Paul Turano is aiming to enhance the Boston park experience with his new app, “Wander Wonder Wilderness.”
An eight-year visual and media arts professor at Emerson, Turano invented a multimedia platform that incorporates his multiple passions. Wander Wonder Wilderness is an app that allows users to document experiences they have at any green space or park in the greater Boston area. Users are called Wanderers, and can upload pictures, audio files, or journal entries for other people to see.
“It’s part of a bigger project, and so we use the term ‘multi-platform,’” Turano said. “It’s an interactive documentary that uses different platforms to deliver the content of the film.”

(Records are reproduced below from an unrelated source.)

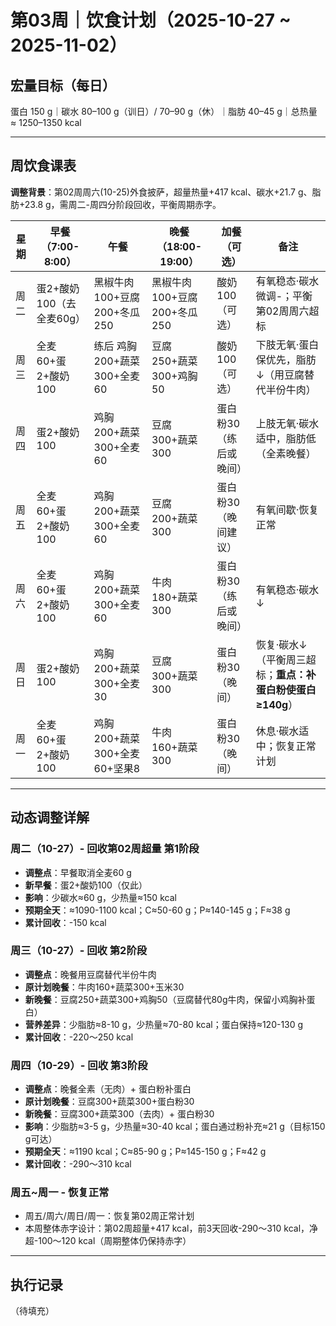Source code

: # 第03周｜饮食计划（2025-10-27 ~ 2025-11-02）

## 宏量目标（每日）
蛋白 150 g｜碳水 80–100 g（训日）/ 70–90 g（休）｜脂肪 40–45 g｜总热量 ≈ 1250–1350 kcal

---

## 周饮食课表

**调整背景**：第02周周六(10-25)外食披萨，超量热量+417 kcal、碳水+21.7 g、脂肪+23.8 g，需周二-周四分阶段回收，平衡周期赤字。

| 星期 | 早餐（7:00-8:00） | 午餐 | 晚餐（18:00-19:00） | 加餐（可选） | 备注 |
|------|------------------|------|-------------------|-------------|------|
| 周二 | 蛋2+酸奶100（去全麦60g） | 黑椒牛肉100+豆腐200+冬瓜250 | 黑椒牛肉100+豆腐200+冬瓜250 | 酸奶100（可选） | 有氧稳态·碳水微调-；平衡第02周周六超标 |
| 周三 | 全麦60+蛋2+酸奶100 | 练后 鸡胸200+蔬菜300+全麦60 | 豆腐250+蔬菜300+鸡胸50 | 酸奶100（可选） | 下肢无氧·蛋白保优先，脂肪↓（用豆腐替代半份牛肉） |
| 周四 | 蛋2+酸奶100 | 鸡胸200+蔬菜300+全麦60 | 豆腐300+蔬菜300 | 蛋白粉30（练后或晚间） | 上肢无氧·碳水适中，脂肪低（全素晚餐） |
| 周五 | 全麦60+蛋2+酸奶100 | 鸡胸200+蔬菜300+全麦60 | 豆腐200+蔬菜300 | 蛋白粉30（晚间建议） | 有氧间歇·恢复正常 |
| 周六 | 全麦60+蛋2+酸奶100 | 鸡胸200+蔬菜300+全麦60 | 牛肉180+蔬菜300 | 蛋白粉30（练后或晚间） | 有氧稳态·碳水↓ |
| 周日 | 蛋2+酸奶100 | 鸡胸200+蔬菜300+全麦30 | 豆腐300+蔬菜300 | 蛋白粉30（晚间） | 恢复·碳水↓（平衡周三超标；**重点：补蛋白粉使蛋白≥140g**） |
| 周一 | 全麦60+蛋2+酸奶100 | 鸡胸200+蔬菜300+全麦60+坚果8 | 牛肉160+蔬菜300 | 蛋白粉30（晚间） | 休息·碳水适中；恢复正常计划 |

---

## 动态调整详解

### **周二（10-27）- 回收第02周超量 第1阶段**
- **调整点**：早餐取消全麦60 g
- **新早餐**：蛋2+酸奶100（仅此）
- **影响**：少碳水≈60 g，少热量≈150 kcal
- **预期全天**：≈1090-1100 kcal；C≈50-60 g；P≈140-145 g；F≈38 g
- **累计回收**：-150 kcal

### **周三（10-27）- 回收 第2阶段**
- **调整点**：晚餐用豆腐替代半份牛肉
- **原计划晚餐**：牛肉160+蔬菜300+玉米30
- **新晚餐**：豆腐250+蔬菜300+鸡胸50（豆腐替代80g牛肉，保留小鸡胸补蛋白）
- **营养差异**：少脂肪≈8-10 g，少热量≈70-80 kcal；蛋白保持≈120-130 g
- **累计回收**：-220～250 kcal

### **周四（10-29）- 回收 第3阶段**
- **调整点**：晚餐全素（无肉）+ 蛋白粉补蛋白
- **原计划晚餐**：豆腐300+蔬菜300+蛋白粉30
- **新晚餐**：豆腐300+蔬菜300（去肉）+ 蛋白粉30
- **影响**：少脂肪≈3-5 g，少热量≈30-40 kcal；蛋白通过粉补充≈21 g（目标150 g可达）
- **预期全天**：≈1190 kcal；C≈85-90 g；P≈145-150 g；F≈42 g
- **累计回收**：-290～310 kcal

### **周五~周一 - 恢复正常**
- 周五/周六/周日/周一：恢复第02周正常计划
- 本周整体赤字设计：第02周超量+417 kcal，前3天回收-290～310 kcal，净超-100～120 kcal（周期整体仍保持赤字）

---

## 执行记录

（待填充）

After visiting Walden Pond, the same place Henry David Thoreau lived for years in seclusion, Turano said the idea came to him to become more in touch with nature. At the pond there was a pile of smooth rocks, according to Turano, that reminded him of Thoreau.

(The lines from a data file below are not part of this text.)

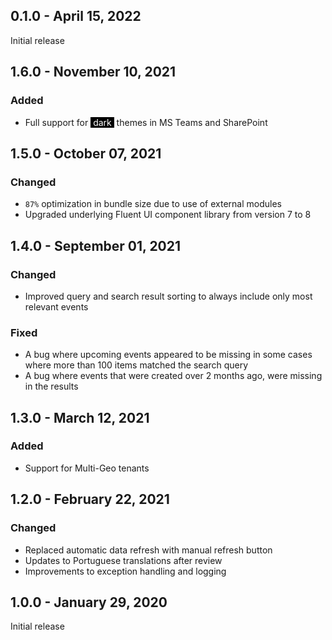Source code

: ## 0.1.0 - April 15, 2022

Initial release

## 1.6.0 - November 10, 2021

### Added
- Full support for <span style="color:white;background-color:black">&nbsp;dark&nbsp;</span> themes in MS Teams and SharePoint

## 1.5.0 - October 07, 2021

### Changed
- `87%` optimization in bundle size due to use of external modules
- Upgraded underlying Fluent UI component library from version 7 to 8

## 1.4.0 - September 01, 2021

### Changed
- Improved query and search result sorting to always include only most relevant events

### Fixed
- A bug where upcoming events appeared to be missing in some cases where more than 100 items matched the search query
- A bug where events that were created over 2 months ago, were missing in the results

## 1.3.0 - March 12, 2021

### Added
- Support for Multi-Geo tenants

## 1.2.0 - February 22, 2021

### Changed
- Replaced automatic data refresh with manual refresh button
- Updates to Portuguese translations after review
- Improvements to exception handling and logging

## 1.0.0 - January 29, 2020
Initial release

“When I saw that rock pile, I thought of it as like a participatory art sculpture,” Turano said. “I thought, ‘Wouldn’t it be interesting to try to create an opportunity for people to make media in green spaces, where they can document the experience they had, just like in Thoreau’s site?’”
This inspiration lead Turano to create a similar experience for Wanderers. Like Thoreau, Turano said he believes that spending time outdoors, and in nature, is beneficial to us.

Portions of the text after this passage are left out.